Kitano Taito, Salmon Daniel A, Dudley Matthew Z, Saldanha Ian J, Thompson David A, Engineer Lilly
Department of Health Policy and Management, Johns Hopkins Bloomberg School of Public Health, Baltimore, MD 21205, United States.
Department of Pediatrics, Nara Prefecture General Medical Center, Nara 630-8054, Japan.

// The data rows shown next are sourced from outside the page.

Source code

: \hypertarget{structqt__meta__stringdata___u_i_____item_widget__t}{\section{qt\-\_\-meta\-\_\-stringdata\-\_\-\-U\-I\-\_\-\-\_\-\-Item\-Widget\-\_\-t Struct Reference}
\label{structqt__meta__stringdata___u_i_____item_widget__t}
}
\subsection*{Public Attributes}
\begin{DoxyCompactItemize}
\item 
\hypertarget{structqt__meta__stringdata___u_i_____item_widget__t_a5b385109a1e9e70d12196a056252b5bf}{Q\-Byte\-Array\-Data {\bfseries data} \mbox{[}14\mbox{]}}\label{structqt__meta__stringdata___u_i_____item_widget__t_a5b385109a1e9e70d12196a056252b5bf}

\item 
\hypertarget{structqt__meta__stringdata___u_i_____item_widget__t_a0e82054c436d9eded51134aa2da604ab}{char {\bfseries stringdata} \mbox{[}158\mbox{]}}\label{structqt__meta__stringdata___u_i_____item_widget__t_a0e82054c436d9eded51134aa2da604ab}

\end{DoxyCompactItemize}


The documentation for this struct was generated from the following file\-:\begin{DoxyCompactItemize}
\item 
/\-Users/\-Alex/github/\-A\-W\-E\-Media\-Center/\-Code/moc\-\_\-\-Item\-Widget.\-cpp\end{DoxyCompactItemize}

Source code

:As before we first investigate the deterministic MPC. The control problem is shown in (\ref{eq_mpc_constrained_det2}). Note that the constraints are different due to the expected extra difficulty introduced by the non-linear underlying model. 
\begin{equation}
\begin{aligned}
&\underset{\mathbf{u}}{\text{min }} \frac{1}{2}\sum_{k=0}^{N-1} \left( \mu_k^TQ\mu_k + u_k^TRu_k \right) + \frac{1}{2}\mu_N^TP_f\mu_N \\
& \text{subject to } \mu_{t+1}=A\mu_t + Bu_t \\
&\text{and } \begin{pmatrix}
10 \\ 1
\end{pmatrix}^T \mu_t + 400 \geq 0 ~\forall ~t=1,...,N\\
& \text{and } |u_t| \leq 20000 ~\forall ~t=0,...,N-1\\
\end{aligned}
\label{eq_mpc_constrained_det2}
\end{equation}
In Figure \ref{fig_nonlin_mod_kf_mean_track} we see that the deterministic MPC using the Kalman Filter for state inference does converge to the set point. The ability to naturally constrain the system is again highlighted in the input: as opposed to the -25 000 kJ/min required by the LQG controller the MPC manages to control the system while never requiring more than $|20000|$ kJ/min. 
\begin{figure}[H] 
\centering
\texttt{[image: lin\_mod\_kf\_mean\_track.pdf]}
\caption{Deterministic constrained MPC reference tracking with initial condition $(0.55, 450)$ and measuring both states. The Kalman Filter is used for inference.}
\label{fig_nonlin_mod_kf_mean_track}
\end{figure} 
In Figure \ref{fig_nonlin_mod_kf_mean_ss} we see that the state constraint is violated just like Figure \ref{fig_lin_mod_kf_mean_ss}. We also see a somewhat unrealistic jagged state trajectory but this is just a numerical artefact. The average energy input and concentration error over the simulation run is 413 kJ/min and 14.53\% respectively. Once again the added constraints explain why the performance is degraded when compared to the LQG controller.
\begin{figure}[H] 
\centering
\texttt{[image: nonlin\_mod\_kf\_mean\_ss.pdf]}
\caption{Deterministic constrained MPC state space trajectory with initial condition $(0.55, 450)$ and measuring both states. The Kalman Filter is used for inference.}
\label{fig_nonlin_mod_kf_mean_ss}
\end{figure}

Epidemiol Rev. 2025 Jan 10;47(1):1-11. doi: 10.1093/epirev/mxae007.
Although COVID-19 vaccines are generally very safe, the risks of myocarditis and pericarditis after receiving an messenger RNA (mRNA) vaccine have been established, with the highest risk in young men. Most systematic reviews and meta-analyses of the risk of myocarditis or pericarditis have included passive surveillance data, which is subject to reporting errors. Accurate measures of age-, sex-, and vaccine dose- and type-specific risks are crucial for assessment of the benefits and risks of the vaccination. A systematic review and meta-analysis of the risks of myocarditis and pericarditis attributable COVID-19 vaccines were conducted, stratified by age groups, sex, vaccine type, and vaccine dose. Five electronic databases and gray literature sources were searched on November 21, 2023. Article about studies that compared a COVID-19-vaccinated group with an unvaccinated group or time period (eg, self-controlled) were included. Passive surveillance data were excluded. Meta-analyses were conducted using random-effects models. A total of 4030 records were identified; ultimately, 17 articles were included in this review. Compared with unvaccinated groups or unvaccinated time periods, the highest attributable risk of myocarditis or pericarditis was observed after the second dose in boys aged 12-17 years (10.18 per 100 000 doses [95% CI, 0.50-19.87]) of the BNT162b2 vaccine and in young men aged 18-24 years (attributable risk, 20.02 per 100 000 doses [95% CI, 10.47-29.57]) for the mRNA-1273 vaccine. The stratified results based on active surveillance data provide the most accurate available estimates of the risks of myocarditis and pericarditis attributable to specific COVID-19 vaccinations for specific populations. Trial registration: International Prospective Register of Systematic Reviews (PROSPERO) Identifier: CRD42023443343.
尽管新冠病毒疫苗总体上非常安全,但接种信使核糖核酸(mRNA)疫苗后发生心肌炎和心包炎的风险已得到确认,在年轻男性中风险最高。大多数关于心肌炎或心包炎风险的系统评价和荟萃分析纳入了被动监测数据,而这类数据存在报告误差。准确衡量年龄、性别、疫苗剂量和类型特异性风险对于评估疫苗接种的利弊至关重要。我们开展了一项关于新冠病毒疫苗所致心肌炎和心包炎风险的系统评价和荟萃分析,并按年龄组、性别、疫苗类型和疫苗剂量进行分层。2023年11月21日检索了五个电子数据库和灰色文献来源。纳入了比较接种新冠病毒疫苗组与未接种疫苗组或时间段(如自身对照)的研究文章。排除被动监测数据。使用随机效应模型进行荟萃分析。共识别出4030条记录;最终,本评价纳入了17篇文章。与未接种疫苗组或未接种疫苗时间段相比,12至17岁男孩接种BNT162b2疫苗第二剂后心肌炎或心包炎的最高归因风险为每10万剂10.18例(95%CI,0.50 - 19.87),18至24岁年轻男性接种mRNA - 1273疫苗后为每10万剂20.02例(95%CI,10.47 - 29.57)。基于主动监测数据的分层结果为特定人群中特定新冠病毒疫苗所致心肌炎和心包炎风险提供了最准确的现有估计。试验注册:国际系统评价前瞻性注册库(PROSPERO)标识符:CRD42023443343。